The Google Chrome Browser was originally designed as a way to bring about a high performance web browser onto a number of platforms without some of the user interface clutter that web browsers had at the time. Chrome was originally designed as a relatively lightweight client but over the years it has evolved, adding new features and abilities so as to improve the overall experience. Chrome comes from the Chromium browser, with a number of Google tweaks. Google has also used the Chrome browser as a basis for the Chrome OS; this is a lightweight user interface that sits on top of a very simply LINUX foundation and gives us the Chromebook (and Chromebox, Chrome-on-a-USB devices). After a slow start, the Chromebook has caught the interest of many customers, especially in education, where it is now the dominant classroom computer in North America.
As part of the Chrome browser experience, Google maintain and update the application, incorporating new features, removing old ones that are no longer needed, and of course adding in security fixes as they are discovered. Google operate a “bug bounty” scheme, which rewards coders for finding security flaws and bringing it to their attention. Bug bounty schemes are not new and many larger technology companies operate these, recognizing that as comprehensive as their testing might be in-house, there are many more people in the wild that are able to find weaknesses that their software engineers may have overlooked. In the case of the Chromebook, Google have promised to provide updates to the Chrome OS platform for each particular model for at least five years after the hardware was introduced. This means that one can buy a newly released Chromebook with the security that the platform will be supported and maintained for at least five years.

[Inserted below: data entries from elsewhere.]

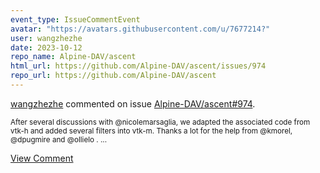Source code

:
 ```yaml
---
event_type: IssueCommentEvent
avatar: "https://avatars.githubusercontent.com/u/7677214?"
user: wangzhezhe
date: 2023-10-12
repo_name: Alpine-DAV/ascent
html_url: https://github.com/Alpine-DAV/ascent/issues/974
repo_url: https://github.com/Alpine-DAV/ascent
---
```


<a href='https://github.com/wangzhezhe' target='_blank'>wangzhezhe</a> commented on issue <a href='https://github.com/Alpine-DAV/ascent/issues/974' target='_blank'>Alpine-DAV/ascent#974</a>.

<small>After several discussions with @nicolemarsaglia, we adapted the associated code from vtk-h and added several filters into vtk-m. Thanks a lot for the help from  @kmorel, @dpugmire and @ollielo ....</small>

<a href='https://github.com/Alpine-DAV/ascent/issues/974' target='_blank'>View Comment</a>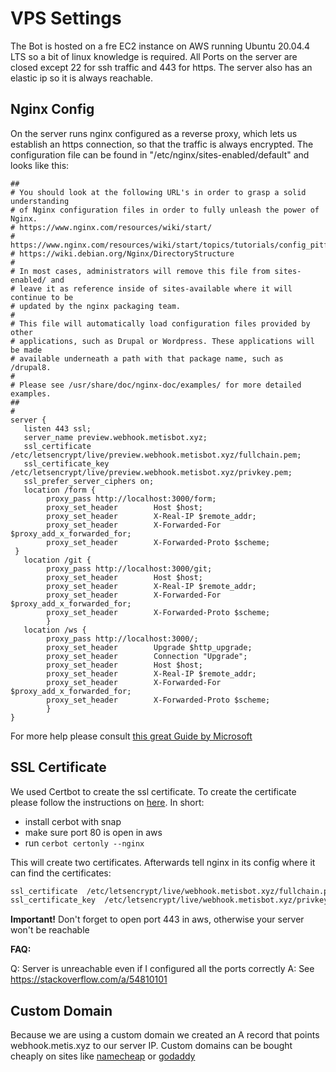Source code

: # VPS Settings

The Bot is hosted on a fre EC2 instance on AWS running Ubuntu 20.04.4 LTS so a bit of linux knowledge is required.
All Ports on the server are closed except 22 for ssh traffic and 443 for https.
The server also has an elastic ip so it is always reachable.

## Nginx Config

On the server runs nginx configured as a reverse proxy, which lets us establish an https connection, so that the traffic is always encrypted.
The configuration file can be found in "/etc/nginx/sites-enabled/default" and looks like this:

```text
##
# You should look at the following URL's in order to grasp a solid understanding
# of Nginx configuration files in order to fully unleash the power of Nginx.
# https://www.nginx.com/resources/wiki/start/
# https://www.nginx.com/resources/wiki/start/topics/tutorials/config_pitfalls/
# https://wiki.debian.org/Nginx/DirectoryStructure
#
# In most cases, administrators will remove this file from sites-enabled/ and
# leave it as reference inside of sites-available where it will continue to be
# updated by the nginx packaging team.
#
# This file will automatically load configuration files provided by other
# applications, such as Drupal or Wordpress. These applications will be made
# available underneath a path with that package name, such as /drupal8.
#
# Please see /usr/share/doc/nginx-doc/examples/ for more detailed examples.
##
#
server {
   listen 443 ssl;
   server_name preview.webhook.metisbot.xyz;
   ssl_certificate  /etc/letsencrypt/live/preview.webhook.metisbot.xyz/fullchain.pem;
   ssl_certificate_key  /etc/letsencrypt/live/preview.webhook.metisbot.xyz/privkey.pem;
   ssl_prefer_server_ciphers on;
   location /form {
        proxy_pass http://localhost:3000/form;
        proxy_set_header        Host $host;
        proxy_set_header        X-Real-IP $remote_addr;
        proxy_set_header        X-Forwarded-For $proxy_add_x_forwarded_for;
        proxy_set_header        X-Forwarded-Proto $scheme;
 }
   location /git {
        proxy_pass http://localhost:3000/git;
        proxy_set_header        Host $host;
        proxy_set_header        X-Real-IP $remote_addr;
        proxy_set_header        X-Forwarded-For $proxy_add_x_forwarded_for;
        proxy_set_header        X-Forwarded-Proto $scheme;
        }
   location /ws {
        proxy_pass http://localhost:3000/;
        proxy_set_header        Upgrade $http_upgrade;
        proxy_set_header        Connection "Upgrade";
        proxy_set_header        Host $host;
        proxy_set_header        X-Real-IP $remote_addr;
        proxy_set_header        X-Forwarded-For $proxy_add_x_forwarded_for;
        proxy_set_header        X-Forwarded-Proto $scheme;
        }
}
```

For more help please consult [this great Guide by Microsoft](https://docs.microsoft.com/en-us/troubleshoot/developer/webapps/aspnetcore/practice-troubleshoot-linux/2-2-install-nginx-configure-it-reverse-proxy)

## SSL Certificate

We used Certbot to create the ssl certificate. To create the certificate please follow the instructions on [here](https://certbot.eff.org/instructions?ws=nginx&os=ubuntufocal).
In short:

- install cerbot with snap
- make sure port 80 is open in aws
- run `cerbot certonly --nginx`

This will create two certificates. Afterwards tell nginx in its config where it can find the certificates:

```bash
ssl_certificate  /etc/letsencrypt/live/webhook.metisbot.xyz/fullchain.pem;
ssl_certificate_key  /etc/letsencrypt/live/webhook.metisbot.xyz/privkey.pem; 
```

__Important!__ Don't forget to open port 443 in aws, otherwise your server won't be reachable

**FAQ:**

Q: Server is unreachable even if I configured all the ports correctly
A: See https://stackoverflow.com/a/54810101


## Custom Domain

Because we are using a custom domain we created an A record that points webhook.metis.xyz to our server IP.
Custom domains can be bought cheaply on sites like [namecheap](https://namecheap.com) or [godaddy](https://godaddy.com)
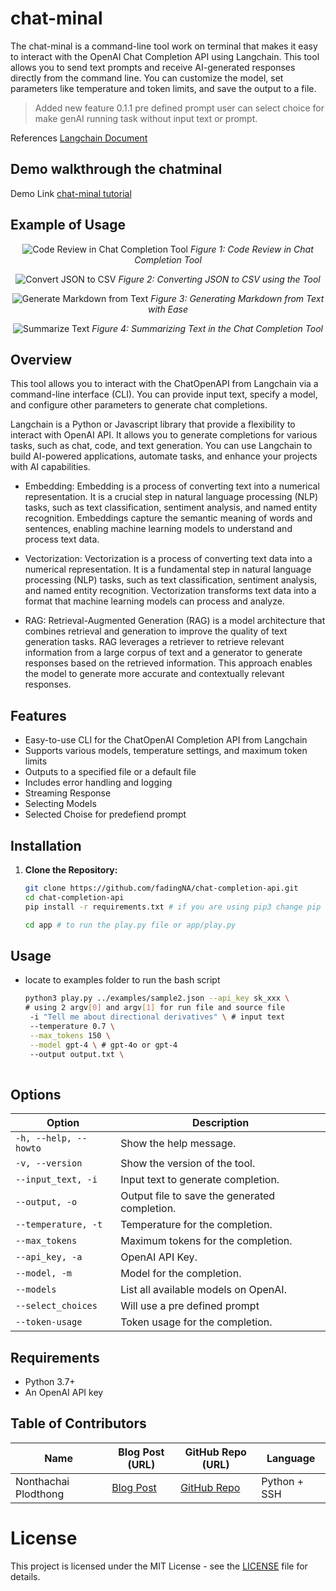 # chat-minal

The chat-minal is a command-line tool work on terminal that makes it easy to interact with the OpenAI Chat Completion API using Langchain. This tool allows you to send text prompts and receive AI-generated responses directly from the command line. You can customize the model, set parameters like temperature and token limits, and save the output to a file. 

> Added new feature 0.1.1 pre defined prompt user can select choice for make genAI running task without input text or prompt.

References [Langchain Document](https://api.python.langchain.com/en/latest/llms/langchain_openai.llms.base.OpenAI.html)

## Demo walkthrough the chatminal

Demo Link [chat-minal tutorial](https://youtu.be/NT175YPU-FY)

## Example of Usage

<center>

![Code Review in Chat Completion Tool](assets/code_reviews.png)
*Figure 1: Code Review in Chat Completion Tool*

![Convert JSON to CSV](assets/convert_json_tocsv.png)
*Figure 2: Converting JSON to CSV using the Tool*

![Generate Markdown from Text](assets/generate_markdown.png)
*Figure 3: Generating Markdown from Text with Ease*

![Summarize Text](assets/summarize_text.png)
*Figure 4: Summarizing Text in the Chat Completion Tool*

</center>


## Overview

This tool allows you to interact with the ChatOpenAPI from Langchain via a command-line interface (CLI). You can provide input text, specify a model, and configure other parameters to generate chat completions.

Langchain is a Python or Javascript library that provide a flexibility to interact with OpenAI API. It allows you to generate completions for various tasks, such as chat, code, and text generation. You can use Langchain to build AI-powered applications, automate tasks, and enhance your projects with AI capabilities.

- Embedding: Embedding is a process of converting text into a numerical representation. It is a crucial step in natural language processing (NLP) tasks, such as text classification, sentiment analysis, and named entity recognition. Embeddings capture the semantic meaning of words and sentences, enabling machine learning models to understand and process text data.

- Vectorization: Vectorization is a process of converting text data into a numerical representation. It is a fundamental step in natural language processing (NLP) tasks, such as text classification, sentiment analysis, and named entity recognition. Vectorization transforms text data into a format that machine learning models can process and analyze.

- RAG: Retrieval-Augmented Generation (RAG) is a model architecture that combines retrieval and generation to improve the quality of text generation tasks. RAG leverages a retriever to retrieve relevant information from a large corpus of text and a generator to generate responses based on the retrieved information. This approach enables the model to generate more accurate and contextually relevant responses.


## Features

- Easy-to-use CLI for the ChatOpenAI Completion API from Langchain
- Supports various models, temperature settings, and maximum token limits
- Outputs to a specified file or a default file
- Includes error handling and logging
- Streaming Response
- Selecting Models
- Selected Choise for predefiend prompt

## Installation

1. **Clone the Repository:**

   ```bash
   git clone https://github.com/fadingNA/chat-completion-api.git
   cd chat-completion-api
   pip install -r requirements.txt # if you are using pip3 change pip to pip3 instead.

   cd app # to run the play.py file or app/play.py
   ```

## Usage
- locate to examples folder to run the bash script

  ```bash
  python3 play.py ../examples/sample2.json --api_key sk_xxx \
  # using 2 argv[0] and argv[1] for run file and source file
   -i "Tell me about directional derivatives" \ # input text
   --temperature 0.7 \
   --max_tokens 150 \
   --model gpt-4 \ # gpt-4o or gpt-4 
   --output output.txt \
   
  ```

## Options

| Option               | Description                                         |
|----------------------|-----------------------------------------------------|
| `-h, --help, --howto`| Show the help message.                               |
| `-v, --version`      | Show the version of the tool.                        |
| `--input_text, -i`   | Input text to generate completion.                   |
| `--output, -o`       | Output file to save the generated completion.        |
| `--temperature, -t`  | Temperature for the completion.                      |
| `--max_tokens`       | Maximum tokens for the completion.                   |
| `--api_key, -a`      | OpenAI API Key.                                      |
| `--model, -m`        | Model for the completion.                            |
| `--models`           | List all available models on OpenAI.                 |
| `--select_choices`   | Will use a pre defined prompt                        |
| `--token-usage`     | Token usage for the completion.                      |

## Requirements

- Python 3.7+
- An OpenAI API key


## Table of Contributors

| Name          | Blog Post (URL)                  | GitHub Repo (URL)                       | Language    |
|---------------|---------------------------------|-----------------------------------------|-------------|
| Nonthachai Plodthong    | [Blog Post](https://dev.to/fadingna/open-source-development-187j) | [GitHub Repo](https://github.com/fadingNA/chat-completion-api) | Python + SSH |


# License
This project is licensed under the MIT License - see the [LICENSE](https://github.com/fadingNA/chat-completion-api/blob/main/LICENSE) file for details.
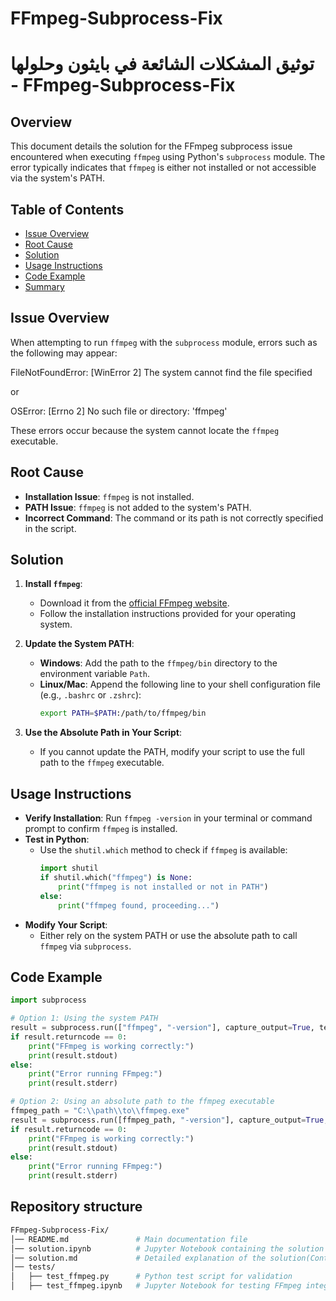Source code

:# FFmpeg-Subprocess-Fix
# توثيق المشكلات الشائعة في بايثون وحلولها - FFmpeg-Subprocess-Fix

## Overview
This document details the solution for the FFmpeg subprocess issue encountered when executing `ffmpeg` using Python's `subprocess` module. The error typically indicates that `ffmpeg` is either not installed or not accessible via the system's PATH.

## Table of Contents
- [Issue Overview](#issue-overview)
- [Root Cause](#root-cause)
- [Solution](#solution)
- [Usage Instructions](#usage-instructions)
- [Code Example](#code-example)
- [Summary](#summary)

## Issue Overview
When attempting to run `ffmpeg` with the `subprocess` module, errors such as the following may appear:

FileNotFoundError: [WinError 2] The system cannot find the file specified

or

OSError: [Errno 2] No such file or directory: 'ffmpeg'


These errors occur because the system cannot locate the `ffmpeg` executable.

## Root Cause
- **Installation Issue**: `ffmpeg` is not installed.
- **PATH Issue**: `ffmpeg` is not added to the system's PATH.
- **Incorrect Command**: The command or its path is not correctly specified in the script.

## Solution
1. **Install `ffmpeg`**:  
   - Download it from the [official FFmpeg website](https://ffmpeg.org/download.html).
   - Follow the installation instructions provided for your operating system.

2. **Update the System PATH**:  
   - **Windows**: Add the path to the `ffmpeg/bin` directory to the environment variable `Path`.
   - **Linux/Mac**: Append the following line to your shell configuration file (e.g., `.bashrc` or `.zshrc`):
     ```bash
     export PATH=$PATH:/path/to/ffmpeg/bin
     ```

3. **Use the Absolute Path in Your Script**:  
   - If you cannot update the PATH, modify your script to use the full path to the `ffmpeg` executable.

## Usage Instructions
- **Verify Installation**: Run `ffmpeg -version` in your terminal or command prompt to confirm `ffmpeg` is installed.
- **Test in Python**:  
  - Use the `shutil.which` method to check if `ffmpeg` is available:
    ```python
    import shutil
    if shutil.which("ffmpeg") is None:
        print("ffmpeg is not installed or not in PATH")
    else:
        print("ffmpeg found, proceeding...")
    ```
- **Modify Your Script**:  
  - Either rely on the system PATH or use the absolute path to call `ffmpeg` via `subprocess`.

## Code Example
```python
import subprocess

# Option 1: Using the system PATH
result = subprocess.run(["ffmpeg", "-version"], capture_output=True, text=True)
if result.returncode == 0:
    print("FFmpeg is working correctly:")
    print(result.stdout)
else:
    print("Error running FFmpeg:")
    print(result.stderr)

# Option 2: Using an absolute path to the ffmpeg executable
ffmpeg_path = "C:\\path\\to\\ffmpeg.exe"
result = subprocess.run([ffmpeg_path, "-version"], capture_output=True, text=True)
if result.returncode == 0:
    print("FFmpeg is working correctly:")
    print(result.stdout)
else:
    print("Error running FFmpeg:")
    print(result.stderr)
```
## Repository structure
``` bash
FFmpeg-Subprocess-Fix/
│── README.md               # Main documentation file
│── solution.ipynb          # Jupyter Notebook containing the solution and test examples
│── solution.md             # Detailed explanation of the solution(Contained pictures)
│── tests/
│   ├── test_ffmpeg.py      # Python test script for validation
│   ├── test_ffmpeg.ipynb   # Jupyter Notebook for testing FFmpeg integration
```
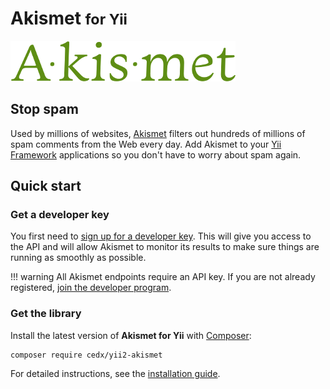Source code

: # Akismet <small>for Yii</small>
![Akismet](img/akismet.png)  

## Stop spam
Used by millions of websites, [Akismet](https://akismet.com) filters out hundreds of millions of spam comments from the Web every day.
Add Akismet to your [Yii Framework](http://www.yiiframework.com) applications so you don't have to worry about spam again.

## Quick start

### Get a developer key
You first need to [sign up for a developer key](https://akismet.com/signup/?connect=yes&plan=developer).
This will give you access to the API and will allow Akismet to monitor its results to make sure things are running as smoothly as possible.

!!! warning
    All Akismet endpoints require an API key. If you are not already registered,
    [join the developer program](https://akismet.com/signup/?connect=yes&plan=developer).

### Get the library
Install the latest version of **Akismet for Yii** with [Composer](https://getcomposer.org):

```shell
composer require cedx/yii2-akismet
```

For detailed instructions, see the [installation guide](installation.md).
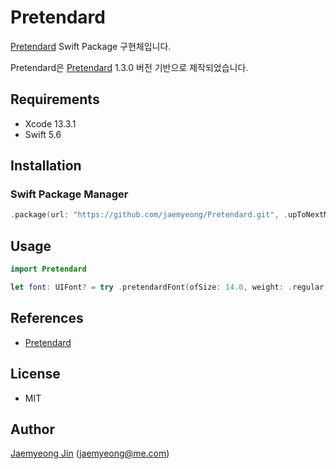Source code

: # Pretendard

[Pretendard](https://cactus.tistory.com/306) Swift Package 구현체입니다.

Pretendard은 [Pretendard](https://cactus.tistory.com/306) 1.3.0 버전 기반으로 제작되었습니다.

## Requirements

- Xcode 13.3.1
- Swift 5.6

## Installation

### Swift Package Manager

```swift
.package(url: "https://github.com/jaemyeong/Pretendard.git", .upToNextMajor(from: "0.1.2"))
```

## Usage

```swift
import Pretendard

let font: UIFont? = try .pretendardFont(ofSize: 14.0, weight: .regular)
```

## References

- [Pretendard](https://cactus.tistory.com/306)

## License

- MIT

## Author

[Jaemyeong Jin](https://github.com/jaemyeong) ([jaemyeong@me.com](mailto:jaemyeong@me.com))

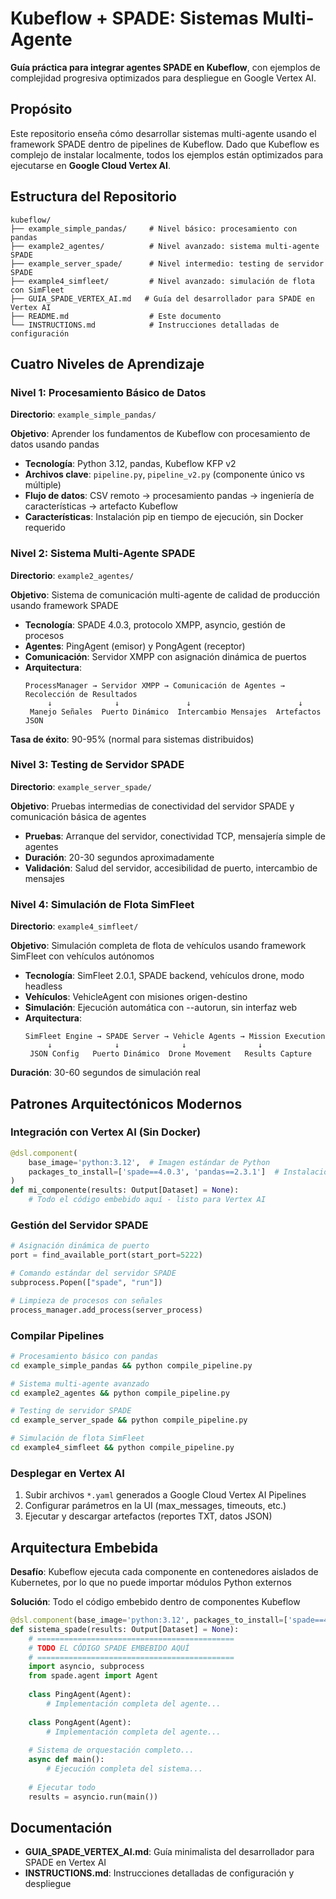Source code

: # Kubeflow + SPADE: Sistemas Multi-Agente

**Guía práctica para integrar agentes SPADE en Kubeflow**, con ejemplos de complejidad progresiva optimizados para despliegue en Google Vertex AI.

## Propósito

Este repositorio enseña cómo desarrollar sistemas multi-agente usando el framework SPADE dentro de pipelines de Kubeflow. Dado que Kubeflow es complejo de instalar localmente, todos los ejemplos están optimizados para ejecutarse en **Google Cloud Vertex AI**.

## Estructura del Repositorio

```
kubeflow/
├── example_simple_pandas/     # Nivel básico: procesamiento con pandas
├── example2_agentes/          # Nivel avanzado: sistema multi-agente SPADE  
├── example_server_spade/      # Nivel intermedio: testing de servidor SPADE
├── example4_simfleet/         # Nivel avanzado: simulación de flota con SimFleet
├── GUIA_SPADE_VERTEX_AI.md   # Guía del desarrollador para SPADE en Vertex AI
├── README.md                  # Este documento
└── INSTRUCTIONS.md            # Instrucciones detalladas de configuración
```

## Cuatro Niveles de Aprendizaje

### Nivel 1: Procesamiento Básico de Datos
**Directorio**: `example_simple_pandas/`

**Objetivo**: Aprender los fundamentos de Kubeflow con procesamiento de datos usando pandas

- **Tecnología**: Python 3.12, pandas, Kubeflow KFP v2
- **Archivos clave**: `pipeline.py`, `pipeline_v2.py` (componente único vs múltiple)
- **Flujo de datos**: CSV remoto → procesamiento pandas → ingeniería de características → artefacto Kubeflow
- **Características**: Instalación pip en tiempo de ejecución, sin Docker requerido

### Nivel 2: Sistema Multi-Agente SPADE
**Directorio**: `example2_agentes/`

**Objetivo**: Sistema de comunicación multi-agente de calidad de producción usando framework SPADE

- **Tecnología**: SPADE 4.0.3, protocolo XMPP, asyncio, gestión de procesos
- **Agentes**: PingAgent (emisor) y PongAgent (receptor)
- **Comunicación**: Servidor XMPP con asignación dinámica de puertos
- **Arquitectura**:
  ```
  ProcessManager → Servidor XMPP → Comunicación de Agentes → Recolección de Resultados
       ↓              ↓               ↓                        ↓
   Manejo Señales  Puerto Dinámico  Intercambio Mensajes  Artefactos JSON
  ```

**Tasa de éxito**: 90-95% (normal para sistemas distribuidos)

### Nivel 3: Testing de Servidor SPADE
**Directorio**: `example_server_spade/`

**Objetivo**: Pruebas intermedias de conectividad del servidor SPADE y comunicación básica de agentes

- **Pruebas**: Arranque del servidor, conectividad TCP, mensajería simple de agentes
- **Duración**: 20-30 segundos aproximadamente
- **Validación**: Salud del servidor, accesibilidad de puerto, intercambio de mensajes

### Nivel 4: Simulación de Flota SimFleet
**Directorio**: `example4_simfleet/`

**Objetivo**: Simulación completa de flota de vehículos usando framework SimFleet con vehículos autónomos

- **Tecnología**: SimFleet 2.0.1, SPADE backend, vehículos drone, modo headless
- **Vehículos**: VehicleAgent con misiones origen-destino
- **Simulación**: Ejecución automática con --autorun, sin interfaz web
- **Arquitectura**:
  ```
  SimFleet Engine → SPADE Server → Vehicle Agents → Mission Execution
       ↓              ↓              ↓                ↓
   JSON Config   Puerto Dinámico  Drone Movement   Results Capture
  ```

**Duración**: 30-60 segundos de simulación real

## Patrones Arquitectónicos Modernos

### Integración con Vertex AI (Sin Docker)
```python
@dsl.component(
    base_image='python:3.12',  # Imagen estándar de Python
    packages_to_install=['spade==4.0.3', 'pandas==2.3.1']  # Instalación pip en tiempo de ejecución
)
def mi_componente(results: Output[Dataset] = None):
    # Todo el código embebido aquí - listo para Vertex AI
```

### Gestión del Servidor SPADE
```python
# Asignación dinámica de puerto
port = find_available_port(start_port=5222)

# Comando estándar del servidor SPADE  
subprocess.Popen(["spade", "run"])

# Limpieza de procesos con señales
process_manager.add_process(server_process)
```

### Compilar Pipelines
```bash
# Procesamiento básico con pandas
cd example_simple_pandas && python compile_pipeline.py

# Sistema multi-agente avanzado  
cd example2_agentes && python compile_pipeline.py

# Testing de servidor SPADE
cd example_server_spade && python compile_pipeline.py

# Simulación de flota SimFleet
cd example4_simfleet && python compile_pipeline.py
```

### Desplegar en Vertex AI
1. Subir archivos `*.yaml` generados a Google Cloud Vertex AI Pipelines
2. Configurar parámetros en la UI (max_messages, timeouts, etc.)
3. Ejecutar y descargar artefactos (reportes TXT, datos JSON)


## Arquitectura Embebida

**Desafío**: Kubeflow ejecuta cada componente en contenedores aislados de Kubernetes, por lo que no puede importar módulos Python externos

**Solución**: Todo el código embebido dentro de componentes Kubeflow

```python
@dsl.component(base_image='python:3.12', packages_to_install=['spade==4.0.3'])
def sistema_spade(results: Output[Dataset] = None):
    # ============================================
    # TODO EL CÓDIGO SPADE EMBEBIDO AQUÍ
    # ============================================
    import asyncio, subprocess
    from spade.agent import Agent
    
    class PingAgent(Agent):
        # Implementación completa del agente...
    
    class PongAgent(Agent):
        # Implementación completa del agente...
    
    # Sistema de orquestación completo...
    async def main():
        # Ejecución completa del sistema...
    
    # Ejecutar todo
    results = asyncio.run(main())
```

## Documentación

- **GUIA_SPADE_VERTEX_AI.md**: Guía minimalista del desarrollador para SPADE en Vertex AI
- **INSTRUCTIONS.md**: Instrucciones detalladas de configuración y despliegue


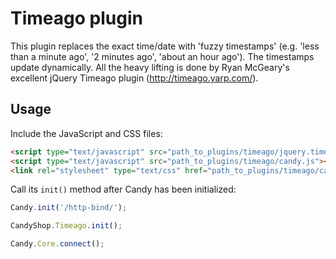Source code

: # Timeago plugin

This plugin replaces the exact time/date with 'fuzzy timestamps' (e.g. 'less than a minute ago', '2 minutes ago', 'about an hour ago'). The timestamps update dynamically. All the heavy lifting is done by Ryan McGeary's excellent jQuery Timeago plugin (http://timeago.yarp.com/).

## Usage
Include the JavaScript and CSS files:

```HTML
<script type="text/javascript" src="path_to_plugins/timeago/jquery.timeago.js"></script>
<script type="text/javascript" src="path_to_plugins/timeago/candy.js"></script>
<link rel="stylesheet" type="text/css" href="path_to_plugins/timeago/candy.css" />
```

Call its `init()` method after Candy has been initialized:

```JavaScript
Candy.init('/http-bind/');

CandyShop.Timeago.init();

Candy.Core.connect();
```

We recently covered a number of the changes that had been implemented into Google Chrome 47 including how Google’s bug bounties had helped the browser cover up over forty security flaws, which amounted to a payment from Google of somewhere over $100,000. Chrome 47 was released for the Windows, Mac and LINUX platforms on the 2 December and will be silently updated for most users: closing and reopening the browser is usually enough to update the application, or as a worst case a reboot will suffice. Google have now updated Chrome for Android to version 47, bringing about it the same raft of improvements. One of more significant changes is the addition of splash screens, which are relevant for web applications – another of Google Android’s current pushes. Developers can customize the splash screen, which can be used to help ease the transition from tapping the icon and the Chrome browser and web app loading – Chrome is a heavyweight application and it can take a moment to launch, especially on older hardware. The splash screen will disappear as soon as the underlying web app starts to draw onto the screen. The update will arrive across the world in a staggered fashion, so if you hit up the Google Play Store today and the update is not available, it will be coming soon.